In MHO flat front pants do NOT make one look slimmer!


----------



## Cruiser (Jul 21, 2006)

Flanderian said:


> Paul Stuart now carries mainly flat front.


I don't know if "mainly" is the most accurate word to use. Paul Stuart has 44 different dress pants, 25 flat front and 19 pleated.

I only wear flat front pants and historically just finding them has been a chore. For example, until the last year or so Lands End offered it's dress pants in only four basic colors and no patterns in flat front, but many more colors and patterns in pleated front. Now it's about 50/50.

While I'm happy to see more retailers offering a greater supply of flat fronts, the fact remains that if I go shopping for pants at a mainline retailer of men's clothing I still find that there are generally more choices in pleated pants. Of course I will admit that being quite conservative I don't shop at places like Banana Republic.

Cruiser


----------



## Matt S (Jun 15, 2006)

Cruiser said:


> I don't know if "mainly" is the most accurate word to use. Paul Stuart has 44 different dress pants, 25 flat front and 19 pleated.


That's the website, not so much the case in the store.

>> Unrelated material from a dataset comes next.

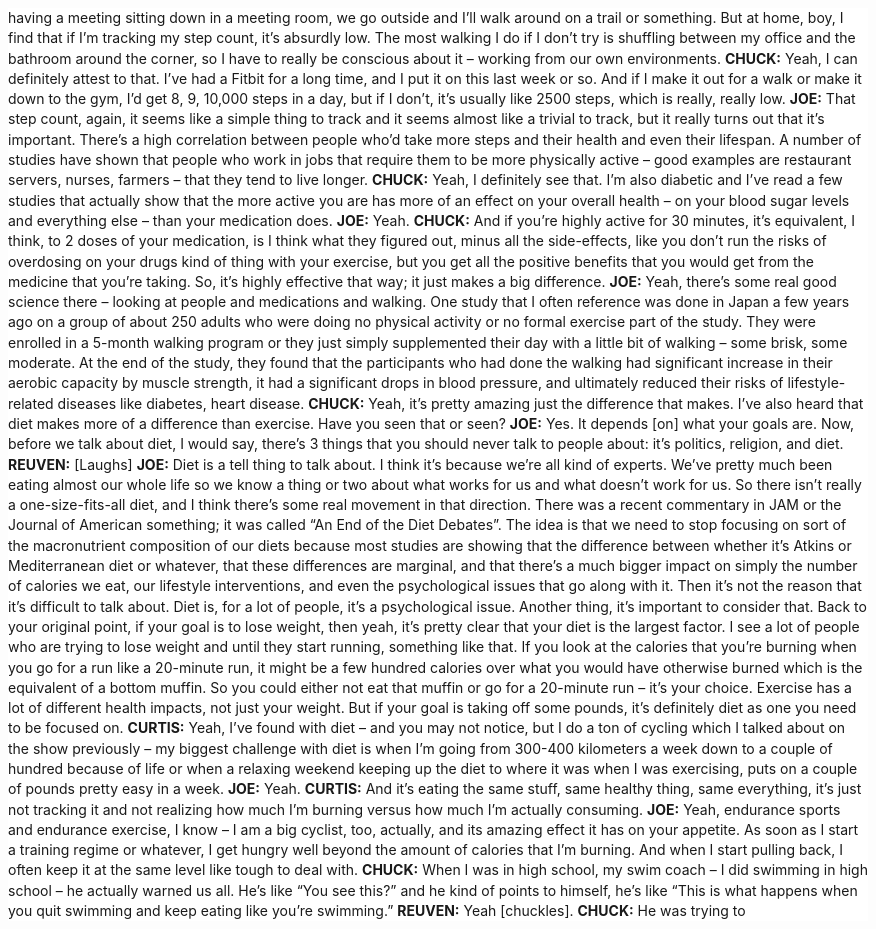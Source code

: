 having a meeting sitting down in a meeting room, we go outside and I’ll walk around on a trail or something. But at home, boy, I find that if I’m tracking my step count, it’s absurdly low. The most walking I do if I don’t try is shuffling between my office and the bathroom around the corner, so I have to really be conscious about it – working from our own environments. **CHUCK:** Yeah, I can definitely attest to that. I’ve had a Fitbit for a long time, and I put it on this last week or so. And if I make it out for a walk or make it down to the gym, I’d get 8, 9, 10,000 steps in a day, but if I don’t, it’s usually like 2500 steps, which is really, really low. **JOE:** That step count, again, it seems like a simple thing to track and it seems almost like a trivial to track, but it really turns out that it’s important. There’s a high correlation between people who’d take more steps and their health and even their lifespan. A number of studies have shown that people who work in jobs that require them to be more physically active – good examples are restaurant servers, nurses, farmers – that they tend to live longer. **CHUCK:** Yeah, I definitely see that. I’m also diabetic and I’ve read a few studies that actually show that the more active you are has more of an effect on your overall health – on your blood sugar levels and everything else – than your medication does. **JOE:** Yeah. **CHUCK:** And if you’re highly active for 30 minutes, it’s equivalent, I think, to 2 doses of your medication, is I think what they figured out, minus all the side-effects, like you don’t run the risks of overdosing on your drugs kind of thing with your exercise, but you get all the positive benefits that you would get from the medicine that you’re taking. So, it’s highly effective that way; it just makes a big difference. **JOE:** Yeah, there’s some real good science there – looking at people and medications and walking. One study that I often reference was done in Japan a few years ago on a group of about 250 adults who were doing no physical activity or no formal exercise part of the study. They were enrolled in a 5-month walking program or they just simply supplemented their day with a little bit of walking – some brisk, some moderate. At the end of the study, they found that the participants who had done the walking had significant increase in their aerobic capacity by muscle strength, it had a significant drops in blood pressure, and ultimately reduced their risks of lifestyle-related diseases like diabetes, heart disease. **CHUCK:** Yeah, it’s pretty amazing just the difference that makes. I’ve also heard that diet makes more of a difference than exercise. Have you seen that or seen? **JOE:** Yes. It depends [on] what your goals are. Now, before we talk about diet, I would say, there’s 3 things that you should never talk to people about: it’s politics, religion, and diet. **REUVEN:** [Laughs] **JOE:** Diet is a tell thing to talk about. I think it’s because we’re all kind of experts. We’ve pretty much been eating almost our whole life so we know a thing or two about what works for us and what doesn’t work for us. So there isn’t really a one-size-fits-all diet, and I think there’s some real movement in that direction. There was a recent commentary in JAM or the Journal of American something; it was called “An End of the Diet Debates”. The idea is that we need to stop focusing on sort of the macronutrient composition of our diets because most studies are showing that the difference between whether it’s Atkins or Mediterranean diet or whatever, that these differences are marginal, and that there’s a much bigger impact on simply the number of calories we eat, our lifestyle interventions, and even the psychological issues that go along with it. Then it’s not the reason that it’s difficult to talk about. Diet is, for a lot of people, it’s a psychological issue. Another thing, it’s important to consider that. Back to your original point, if your goal is to lose weight, then yeah, it’s pretty clear that your diet is the largest factor. I see a lot of people who are trying to lose weight and until they start running, something like that. If you look at the calories that you’re burning when you go for a run like a 20-minute run, it might be a few hundred calories over what you would have otherwise burned which is the equivalent of a bottom muffin. So you could either not eat that muffin or go for a 20-minute run – it’s your choice. Exercise has a lot of different health impacts, not just your weight. But if your goal is taking off some pounds, it’s definitely diet as one you need to be focused on. **CURTIS:** Yeah, I’ve found with diet – and you may not notice, but I do a ton of cycling which I talked about on the show previously – my biggest challenge with diet is when I’m going from 300-400 kilometers a week down to a couple of hundred because of life or when a relaxing weekend keeping up the diet to where it was when I was exercising, puts on a couple of pounds pretty easy in a week. **JOE:** Yeah. **CURTIS:** And it’s eating the same stuff, same healthy thing, same everything, it’s just not tracking it and not realizing how much I’m burning versus how much I’m actually consuming. **JOE:** Yeah, endurance sports and endurance exercise, I know – I am a big cyclist, too, actually, and its amazing effect it has on your appetite. As soon as I start a training regime or whatever, I get hungry well beyond the amount of calories that I’m burning. And when I start pulling back, I often keep it at the same level like tough to deal with. **CHUCK:** When I was in high school, my swim coach – I did swimming in high school – he actually warned us all. He’s like “You see this?” and he kind of points to himself, he’s like “This is what happens when you quit swimming and keep eating like you’re swimming.” **REUVEN:** Yeah [chuckles]. **CHUCK:** He was trying to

But some stores keep the pleated trousers in the back and bring them out only for those who ask for them.


----------



## ATLien (Jan 6, 2009)

If "in" and "out" is referring to fashion then the answer is clearly that pleats are excessively out.

If "in" and "out" refers to style there is no correct answer. Both flat front and pleats have been around for a long time and it would be hard to say that one is more traditional than the other since each decade had a prevailing style and I could not figure out why the 1950s should be more correct or traditional than the 1960s. "Style" is a matter of individual taste. For me flat fronts look clearly the best, forward pleats are kind of OK, reverse pleats are terrible, but that should not matter to you. I also would not generalize the comfort argument: I tried forward pleats and felt like wearing a circus tent - had them very quickly removed.

By the way - if "in" and "out" refers to "commonly seen" and "readily available" then the answer depends on where you live. If you are in the US (I assume you are, but did not check), then my observation is that pleats are the choice of the majority except maybe for NY and CA. However, if you are in Europe or Asia you'll have to put in some more effort to find pleats. I recently attended a worldwide gathering of my firm and I was really surprised how easy it was to guess the home office based on dress: North America = center vents, pleats, button-down shirt, (tassel) loafers ---- Europe/Asia-Pacific = side vents, flat front, spread collar, oxfords.


----------



## CuffDaddy (Feb 26, 2009)

ZachGranstrom said:


> Pleats:
> 
> Out of fashion- yes
> Out of style-never


Perfect summary.


----------



## wpking (Jul 13, 2010)

Pleats are out. But if you can pull it off, go for it!


----------



## David Reeves (Dec 19, 2008)

Pleats are "in".


----------



## MikeDT (Aug 22, 2009)

Pleats are most definitely 'in' around this part of the world. I don't think I've seen anyone or any shops with flat fronted trousers.


----------



## Earl of Ormonde (Sep 5, 2008)

Pleats are out & have been out for years, thank God! In the UK and Sweden when a man wearing Double-Ugly trousers i.e. pleats and turn-ups walks past everyone points at him and laughs out loud!


----------



## wpking (Jul 13, 2010)

Just don't wear pleated denim!


----------



## Douglas Brisbane Gray (Jun 7, 2010)

Earl of Ormonde said:


> Pleats are out & have been out for years, thank God! In the UK and Sweden when a man wearing Double-Ugly trousers i.e. pleats and turn-ups walks past everyone points at him and laughs out loud!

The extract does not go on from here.